Mark Twain (1835-1910) was a Nomad, belonging to the Gilded generation Here, just two years before his death, he describes a conversation with a popular novelist of his day, Elinor Glyn, then 34, a British woman on the Artist-Prophet cusp who was a pioneer in modern women’s fiction. As you will see, this passage is less a reflection on his own life than a summary of accumulated Nomadic wisdom. Twain had grown up during the Second Great Awakening, a time like the 1960s, when grown-ups seemed to be going crazy in all sorts of ways. Nomads with such backgrounds become aware of the need for restraint--the reason that today's Gen Xers, whose parents often went crazy in their youth, have become such protective parents. (I apologize for the quality of this text--it was an image and this was the best I could do.)




Thomas Jefferson (1743-1826) belonged to the first Hero generation of our national life, the Republicans. By the spring of 1826 he was one of three remaining signers of the Declaration of Independence and received an invitation to celebrate the anniversary in Washington. This was his reply.
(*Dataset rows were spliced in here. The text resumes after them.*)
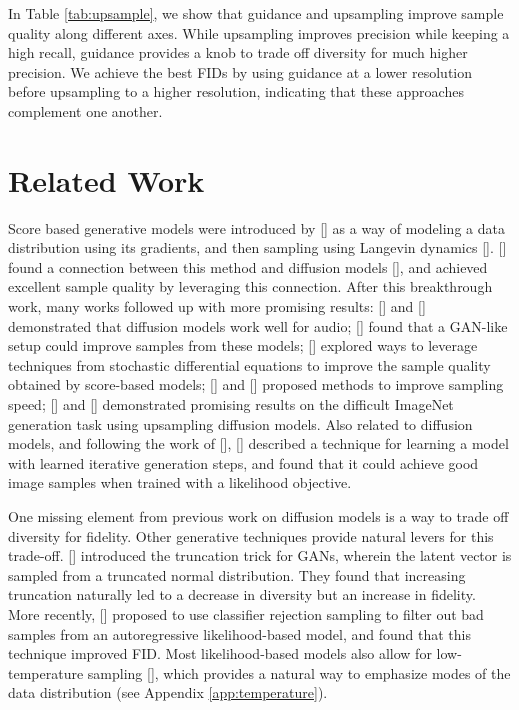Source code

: In Table \ref{tab:upsample}, we show that guidance and upsampling improve sample quality along different axes. While upsampling improves precision while keeping a high recall, guidance provides a knob to trade off diversity for much higher precision. We achieve the best FIDs by using guidance at a lower resolution before upsampling to a higher resolution, indicating that these approaches complement one another.

\section{Related Work}
\label{sec:relwork}

Score based generative models were introduced by \citeauthor{scorematching} [] as a way of modeling a data distribution using its gradients, and then sampling using Langevin dynamics []. \citeauthor{ddpm} [] found a connection between this method and diffusion models [], and achieved excellent sample quality by leveraging this connection. After this breakthrough work, many works followed up with more promising results: \citeauthor{diffwave} [] and \citeauthor{wavegrad} [] demonstrated that diffusion models work well for audio; \citeauthor{adversarial} [] found that a GAN-like setup could improve samples from these models; \citeauthor{sde} [] explored ways to leverage techniques from stochastic differential equations to improve the sample quality obtained by score-based models; \citeauthor{ddim} [] and \citeauthor{improved} [] proposed methods to improve sampling speed; \citeauthor{improved} [] and \citeauthor{sr3} [] demonstrated promising results on the difficult ImageNet generation task using upsampling diffusion models. Also related to diffusion models, and following the work of \citeauthor{dickstein} [], \citeauthor{variationalwalkback} [] described a technique for learning a model with learned iterative generation steps, and found that it could achieve good image samples when trained with a likelihood objective.

One missing element from previous work on diffusion models is a way to trade off diversity for fidelity. Other generative techniques provide natural levers for this trade-off. \citeauthor{biggan} [] introduced the truncation trick for GANs, wherein the latent vector is sampled from a truncated normal distribution. They found that increasing truncation naturally led to a decrease in diversity but an increase in fidelity. More recently, \citeauthor{vqvae2} [] proposed to use classifier rejection sampling to filter out bad samples from an autoregressive likelihood-based model, and found that this technique improved FID. Most likelihood-based models also allow for low-temperature sampling [], which provides a natural way to emphasize modes of the data distribution (see Appendix \ref{app:temperature}).

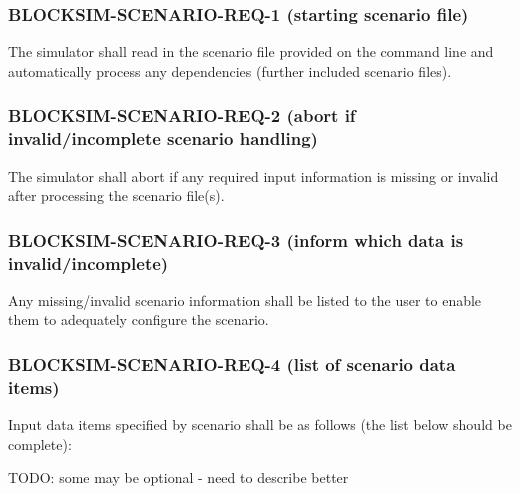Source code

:\documentclass{scrreprt}
\begin{document}
\subsubsection{BLOCKSIM-SCENARIO-REQ-1 (starting scenario file)}

The simulator shall read in the scenario file provided on the command line and
automatically process any dependencies (further included scenario files).


\subsubsection{BLOCKSIM-SCENARIO-REQ-2 (abort if invalid/incomplete scenario handling)}

The simulator shall abort if any required input information is missing or
invalid after processing the scenario file(s).

\subsubsection{BLOCKSIM-SCENARIO-REQ-3 (inform which data is invalid/incomplete)}
Any missing/invalid scenario information shall be listed to the user to enable
them to adequately configure the scenario.


\subsubsection{BLOCKSIM-SCENARIO-REQ-4 (list of scenario data items)}
Input data items specified by scenario shall be as follows
(the list below should be complete):

TODO: some may be optional - need to describe better
\end{document}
Like GIs reminiscing about the years from 1941 to 1965 or so, he looked back with justifiable pride on the extraordinary achievement of his generation in its younger days.

Thomas Jefferson to Roger C. Weightman
Monticello, June 24, 1826
Respected Sir, -- The kind invitation I receive from you, on the part of the citizens of the city of Washington, to be present with them at their celebration of the fiftieth anniversary of American Independence, as one of the surviving signers of an instrument pregnant with our own, and the fate of the world, is most flattering to myself, and heightened by the honorable accompaniment proposed for the comfort of such a journey. It adds sensibly to the sufferings of sickness, to be deprived by it of a personal participation in the rejoicings of that day. But acquiescence is a duty, under circumstances not placed among those we are permitted to control. I should, indeed, with peculiar delight, have met and exchanged there congratulations personally with the small band, the remnant of that host of worthies, who joined with us on that day, in the bold and doubtful election we were to make for our country, between submission or the sword; and to have enjoyed with them the consolatory fact, that our fellow citizens, after half a century of experience and prosperity, continue to approve the choice we made. May it be to the world, what I believe it will be, (to some parts sooner, to others later, but finally to all,) the signal of arousing men to burst the chains under which monkish ignorance and superstition had persuaded them to bind themselves, and to assume the blessings and security of self-government. That form which we have substituted, restores the free right to the unbounded exercise of reason and freedom of opinion. All eyes are opened, or opening, to the rights of man. The general spread of the light of science has already laid open to every view the palpable truth, that the mass of mankind has not been born with saddles on their backs, nor a favored few booted and spurred, ready to ride them legitimately, by the grace of God. These are grounds of hope for others. For ourselves, let the annual return of this day forever refresh our recollections of these rights, and an undiminished devotion to them.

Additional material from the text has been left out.